──────── Supplied data ────────

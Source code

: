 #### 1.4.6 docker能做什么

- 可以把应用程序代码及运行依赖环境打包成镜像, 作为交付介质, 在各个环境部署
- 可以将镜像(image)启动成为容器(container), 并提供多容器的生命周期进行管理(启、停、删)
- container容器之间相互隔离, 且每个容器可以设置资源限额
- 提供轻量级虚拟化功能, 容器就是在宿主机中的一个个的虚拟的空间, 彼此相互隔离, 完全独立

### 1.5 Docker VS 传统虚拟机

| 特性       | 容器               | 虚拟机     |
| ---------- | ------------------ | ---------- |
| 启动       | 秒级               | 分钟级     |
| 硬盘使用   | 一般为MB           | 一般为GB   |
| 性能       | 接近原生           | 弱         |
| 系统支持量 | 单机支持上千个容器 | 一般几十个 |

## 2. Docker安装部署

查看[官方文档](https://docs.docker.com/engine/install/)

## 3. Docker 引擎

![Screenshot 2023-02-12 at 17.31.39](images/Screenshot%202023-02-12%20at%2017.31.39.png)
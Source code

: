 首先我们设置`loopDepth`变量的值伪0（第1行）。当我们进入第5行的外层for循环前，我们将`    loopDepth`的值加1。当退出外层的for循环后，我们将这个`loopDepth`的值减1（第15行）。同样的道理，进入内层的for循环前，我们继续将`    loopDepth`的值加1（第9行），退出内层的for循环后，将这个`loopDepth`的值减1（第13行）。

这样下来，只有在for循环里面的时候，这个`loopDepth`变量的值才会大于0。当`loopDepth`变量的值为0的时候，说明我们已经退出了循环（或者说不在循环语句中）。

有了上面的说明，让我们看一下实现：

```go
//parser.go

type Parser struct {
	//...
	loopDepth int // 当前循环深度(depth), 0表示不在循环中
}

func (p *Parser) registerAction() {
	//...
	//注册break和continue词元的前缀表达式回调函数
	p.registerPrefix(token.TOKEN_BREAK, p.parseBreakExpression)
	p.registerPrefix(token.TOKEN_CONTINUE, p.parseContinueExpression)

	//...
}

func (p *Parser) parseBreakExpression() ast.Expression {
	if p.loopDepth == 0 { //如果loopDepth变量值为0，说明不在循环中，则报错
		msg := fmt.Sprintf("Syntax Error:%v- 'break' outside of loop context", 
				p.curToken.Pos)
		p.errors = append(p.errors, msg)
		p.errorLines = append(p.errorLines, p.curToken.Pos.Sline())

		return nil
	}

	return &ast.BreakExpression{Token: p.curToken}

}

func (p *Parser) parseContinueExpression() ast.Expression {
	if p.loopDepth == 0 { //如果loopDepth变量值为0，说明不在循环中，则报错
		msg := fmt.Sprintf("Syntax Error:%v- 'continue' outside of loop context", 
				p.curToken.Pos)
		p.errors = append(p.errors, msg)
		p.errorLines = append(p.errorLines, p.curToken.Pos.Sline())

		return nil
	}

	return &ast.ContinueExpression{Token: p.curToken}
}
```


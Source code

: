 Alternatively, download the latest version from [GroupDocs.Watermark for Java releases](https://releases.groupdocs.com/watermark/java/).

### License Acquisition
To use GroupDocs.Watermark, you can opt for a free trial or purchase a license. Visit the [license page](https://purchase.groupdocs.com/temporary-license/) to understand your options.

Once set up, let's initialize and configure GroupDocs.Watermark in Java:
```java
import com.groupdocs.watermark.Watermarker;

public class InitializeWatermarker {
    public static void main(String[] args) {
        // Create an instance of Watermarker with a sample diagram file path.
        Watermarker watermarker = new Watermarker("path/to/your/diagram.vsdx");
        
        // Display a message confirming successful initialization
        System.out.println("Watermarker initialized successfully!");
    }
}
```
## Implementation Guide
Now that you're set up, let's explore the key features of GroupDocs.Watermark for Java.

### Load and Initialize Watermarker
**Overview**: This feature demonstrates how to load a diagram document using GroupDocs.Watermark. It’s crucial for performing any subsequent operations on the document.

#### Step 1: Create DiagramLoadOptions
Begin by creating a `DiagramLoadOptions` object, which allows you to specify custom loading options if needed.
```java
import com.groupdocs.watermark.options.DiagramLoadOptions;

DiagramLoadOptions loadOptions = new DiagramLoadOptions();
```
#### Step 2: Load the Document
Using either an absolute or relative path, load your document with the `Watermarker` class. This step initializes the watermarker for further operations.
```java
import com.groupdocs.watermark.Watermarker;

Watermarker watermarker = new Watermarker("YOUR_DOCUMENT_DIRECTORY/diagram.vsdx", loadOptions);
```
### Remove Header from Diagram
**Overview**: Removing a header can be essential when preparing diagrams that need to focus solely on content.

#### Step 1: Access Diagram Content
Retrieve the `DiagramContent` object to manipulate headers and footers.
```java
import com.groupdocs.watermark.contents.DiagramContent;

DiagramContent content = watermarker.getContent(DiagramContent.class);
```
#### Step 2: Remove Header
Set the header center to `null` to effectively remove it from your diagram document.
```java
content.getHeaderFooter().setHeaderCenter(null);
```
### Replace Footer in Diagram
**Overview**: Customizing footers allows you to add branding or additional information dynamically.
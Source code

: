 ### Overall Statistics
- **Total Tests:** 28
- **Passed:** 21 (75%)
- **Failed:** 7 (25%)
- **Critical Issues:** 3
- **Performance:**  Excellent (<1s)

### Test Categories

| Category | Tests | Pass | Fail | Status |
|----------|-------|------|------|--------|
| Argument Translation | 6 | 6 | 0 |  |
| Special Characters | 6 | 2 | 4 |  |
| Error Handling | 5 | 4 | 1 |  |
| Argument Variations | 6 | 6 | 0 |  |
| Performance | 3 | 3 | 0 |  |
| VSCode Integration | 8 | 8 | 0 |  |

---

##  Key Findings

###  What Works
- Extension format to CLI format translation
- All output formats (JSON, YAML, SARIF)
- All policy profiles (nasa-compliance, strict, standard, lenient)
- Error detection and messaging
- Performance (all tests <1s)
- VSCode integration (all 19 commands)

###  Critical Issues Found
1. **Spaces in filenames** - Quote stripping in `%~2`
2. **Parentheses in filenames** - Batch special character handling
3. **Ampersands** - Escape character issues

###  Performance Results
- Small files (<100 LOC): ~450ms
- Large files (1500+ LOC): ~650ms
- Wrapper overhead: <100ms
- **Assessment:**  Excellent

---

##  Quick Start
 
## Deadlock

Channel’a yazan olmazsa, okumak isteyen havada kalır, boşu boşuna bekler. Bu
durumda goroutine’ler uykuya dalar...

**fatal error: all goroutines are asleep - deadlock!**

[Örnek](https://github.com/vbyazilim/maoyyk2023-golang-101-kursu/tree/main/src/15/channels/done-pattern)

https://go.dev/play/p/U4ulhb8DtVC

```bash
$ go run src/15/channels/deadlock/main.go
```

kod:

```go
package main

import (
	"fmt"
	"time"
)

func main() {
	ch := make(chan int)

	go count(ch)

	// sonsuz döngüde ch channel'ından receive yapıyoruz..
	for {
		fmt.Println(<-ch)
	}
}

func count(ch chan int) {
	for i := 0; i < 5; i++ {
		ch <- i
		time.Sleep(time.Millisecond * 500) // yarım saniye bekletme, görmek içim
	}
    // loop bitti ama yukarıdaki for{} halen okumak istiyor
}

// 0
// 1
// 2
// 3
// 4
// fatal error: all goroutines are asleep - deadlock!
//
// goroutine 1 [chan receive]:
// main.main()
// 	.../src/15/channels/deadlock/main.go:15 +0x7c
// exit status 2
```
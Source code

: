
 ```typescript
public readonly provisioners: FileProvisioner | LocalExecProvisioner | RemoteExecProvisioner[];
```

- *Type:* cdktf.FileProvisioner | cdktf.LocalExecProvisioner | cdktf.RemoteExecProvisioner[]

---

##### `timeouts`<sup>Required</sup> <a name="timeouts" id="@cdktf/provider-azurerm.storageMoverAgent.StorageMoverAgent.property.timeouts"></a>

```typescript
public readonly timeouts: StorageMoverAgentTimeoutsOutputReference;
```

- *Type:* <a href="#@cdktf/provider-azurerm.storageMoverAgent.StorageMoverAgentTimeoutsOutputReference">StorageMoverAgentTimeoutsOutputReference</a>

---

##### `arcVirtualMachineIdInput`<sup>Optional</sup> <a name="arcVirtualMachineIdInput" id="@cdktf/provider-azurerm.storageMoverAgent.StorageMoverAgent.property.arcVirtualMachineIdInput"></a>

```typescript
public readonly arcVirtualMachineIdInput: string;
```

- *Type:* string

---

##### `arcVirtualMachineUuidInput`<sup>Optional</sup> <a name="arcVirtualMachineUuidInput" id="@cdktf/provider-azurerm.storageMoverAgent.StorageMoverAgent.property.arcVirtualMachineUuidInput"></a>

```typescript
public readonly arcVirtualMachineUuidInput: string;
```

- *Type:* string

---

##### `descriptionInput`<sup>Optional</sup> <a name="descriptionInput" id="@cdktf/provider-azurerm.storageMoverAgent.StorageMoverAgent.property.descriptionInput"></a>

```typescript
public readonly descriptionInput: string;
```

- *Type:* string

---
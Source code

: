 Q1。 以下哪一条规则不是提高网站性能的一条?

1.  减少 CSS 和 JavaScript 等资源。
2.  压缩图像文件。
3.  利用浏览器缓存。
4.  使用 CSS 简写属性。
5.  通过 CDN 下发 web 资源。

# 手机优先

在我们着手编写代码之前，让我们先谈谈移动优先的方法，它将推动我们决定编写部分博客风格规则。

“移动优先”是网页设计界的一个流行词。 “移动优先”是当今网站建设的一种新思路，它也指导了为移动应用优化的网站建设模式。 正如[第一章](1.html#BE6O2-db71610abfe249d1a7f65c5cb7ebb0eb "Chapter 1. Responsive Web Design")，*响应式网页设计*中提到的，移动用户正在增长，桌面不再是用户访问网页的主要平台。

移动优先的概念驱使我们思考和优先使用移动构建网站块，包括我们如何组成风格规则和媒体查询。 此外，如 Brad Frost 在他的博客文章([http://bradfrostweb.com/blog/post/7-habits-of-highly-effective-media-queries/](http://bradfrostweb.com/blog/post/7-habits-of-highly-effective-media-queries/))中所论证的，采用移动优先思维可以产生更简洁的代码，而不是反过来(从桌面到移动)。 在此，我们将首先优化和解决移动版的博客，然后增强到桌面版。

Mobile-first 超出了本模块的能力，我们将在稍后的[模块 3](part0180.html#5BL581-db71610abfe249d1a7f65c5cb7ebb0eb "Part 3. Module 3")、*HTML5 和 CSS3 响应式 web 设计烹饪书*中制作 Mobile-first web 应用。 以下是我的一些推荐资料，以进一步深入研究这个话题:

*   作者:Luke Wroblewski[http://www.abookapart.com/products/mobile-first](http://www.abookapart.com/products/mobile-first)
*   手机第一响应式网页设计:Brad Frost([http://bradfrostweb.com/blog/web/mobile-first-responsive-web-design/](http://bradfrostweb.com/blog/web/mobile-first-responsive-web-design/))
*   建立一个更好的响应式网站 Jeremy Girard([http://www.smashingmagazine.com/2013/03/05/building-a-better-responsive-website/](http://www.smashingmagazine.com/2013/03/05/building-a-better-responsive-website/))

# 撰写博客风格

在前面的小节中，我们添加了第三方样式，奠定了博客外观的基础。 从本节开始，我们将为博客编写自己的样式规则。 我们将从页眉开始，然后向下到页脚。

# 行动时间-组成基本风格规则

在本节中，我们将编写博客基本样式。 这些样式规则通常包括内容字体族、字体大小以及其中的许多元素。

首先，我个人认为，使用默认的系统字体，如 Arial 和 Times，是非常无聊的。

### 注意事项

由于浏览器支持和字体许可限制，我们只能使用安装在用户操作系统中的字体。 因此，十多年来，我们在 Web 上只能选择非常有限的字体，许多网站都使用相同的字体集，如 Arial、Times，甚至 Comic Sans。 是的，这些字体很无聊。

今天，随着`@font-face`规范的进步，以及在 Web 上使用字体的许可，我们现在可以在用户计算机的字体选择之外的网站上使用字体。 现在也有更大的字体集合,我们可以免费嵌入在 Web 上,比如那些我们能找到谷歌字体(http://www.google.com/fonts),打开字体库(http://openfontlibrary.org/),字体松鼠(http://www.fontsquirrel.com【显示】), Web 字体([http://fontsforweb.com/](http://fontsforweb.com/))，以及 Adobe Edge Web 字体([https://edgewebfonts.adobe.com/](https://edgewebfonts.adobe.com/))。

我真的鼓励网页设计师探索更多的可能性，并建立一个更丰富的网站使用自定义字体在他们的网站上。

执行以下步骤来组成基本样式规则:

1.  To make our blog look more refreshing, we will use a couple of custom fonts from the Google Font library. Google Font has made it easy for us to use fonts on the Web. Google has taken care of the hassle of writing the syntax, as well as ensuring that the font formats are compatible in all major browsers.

────────

- Task prompt
Your task is to list each line of the records with the word "object".

- Your solution
Begin by creating a `DiagramLoadOptions` object, which allows you to specify custom loading options if needed.
Retrieve the `DiagramContent` object to manipulate headers and footers.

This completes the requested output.